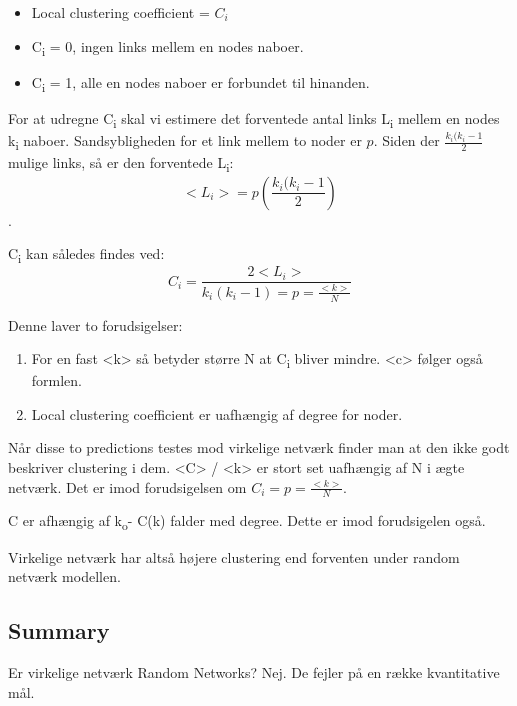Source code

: \documentclass[11pt]{article}
\begin{document}
\begin{itemize}
\item Local clustering coefficient = \(C_i\)
\item C\textsubscript{i} = 0, ingen links mellem en nodes naboer.
\item C\textsubscript{i} = 1, alle en nodes naboer er forbundet til hinanden.
\end{itemize}

For at udregne C\textsubscript{i} skal vi estimere det forventede antal links L\textsubscript{i} mellem en nodes k\textsubscript{i} naboer. Sandsybligheden for et link mellem to noder er \(p\). Siden der \(\frac{k_i(k_i - 1}{2}\) mulige links, så er den forventede L\textsubscript{i}: $$ <L_i> = p(\frac{k_i(k_i - 1}{2}) $$.

C\textsubscript{i} kan således findes ved: $$ C_i = \frac{2 <L_i>}{k_i (k_i - 1) = p = \frac{<k>}{N}} $$

Denne laver to forudsigelser: 
\begin{enumerate}
\item For en fast <k> så betyder større N at C\textsubscript{i} bliver mindre. <c> følger også formlen.
\item Local clustering coefficient er uafhængig af degree for noder.
\end{enumerate}

Når disse to predictions testes mod virkelige netværk finder man at den ikke godt beskriver clustering i dem. <C> / <k> er stort set uafhængig af N i ægte netværk. Det er imod forudsigelsen om \(C_i = p = \frac{<k>}{N}\).

C er afhængig af k\textsubscript{o}- C(k) falder med degree. Dette er imod forudsigelen også.

Virkelige netværk har altså højere clustering end forventen under random netværk modellen.

\subsection{Summary}
\label{sec:orgcfe2668}
Er virkelige netværk Random Networks? Nej. De fejler på en række kvantitative mål. 
\end{document}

** ASSIGNED TASK **
Please reproduce every record exactly as written, excluding the pictures.

** RESPONSE **
Source code

: \documentclass[11pt]{article}
\begin{document}
\begin{itemize}
\item Local clustering coefficient = \(C_i\)
\item C\textsubscript{i} = 0, ingen links mellem en nodes naboer.
\item C\textsubscript{i} = 1, alle en nodes naboer er forbundet til hinanden.
\end{itemize}

For at udregne C\textsubscript{i} skal vi estimere det forventede antal links L\textsubscript{i} mellem en nodes k\textsubscript{i} naboer. Sandsybligheden for et link mellem to noder er \(p\). Siden der \(\frac{k_i(k_i - 1}{2}\) mulige links, så er den forventede L\textsubscript{i}: $$ <L_i> = p(\frac{k_i(k_i - 1}{2}) $$.

C\textsubscript{i} kan således findes ved: $$ C_i = \frac{2 <L_i>}{k_i (k_i - 1) = p = \frac{<k>}{N}} $$

Denne laver to forudsigelser: 
\begin{enumerate}
\item For en fast <k> så betyder større N at C\textsubscript{i} bliver mindre. <c> følger også formlen.
\item Local clustering coefficient er uafhængig af degree for noder.
\end{enumerate}

Når disse to predictions testes mod virkelige netværk finder man at den ikke godt beskriver clustering i dem. <C> / <k> er stort set uafhængig af N i ægte netværk. Det er imod forudsigelsen om \(C_i = p = \frac{<k>}{N}\).

C er afhængig af k\textsubscript{o}- C(k) falder med degree. Dette er imod forudsigelen også.

Virkelige netværk har altså højere clustering end forventen under random netværk modellen.

\subsection{Summary}
\label{sec:orgcfe2668}
Er virkelige netværk Random Networks? Nej. De fejler på en række kvantitative mål. 
\end{document}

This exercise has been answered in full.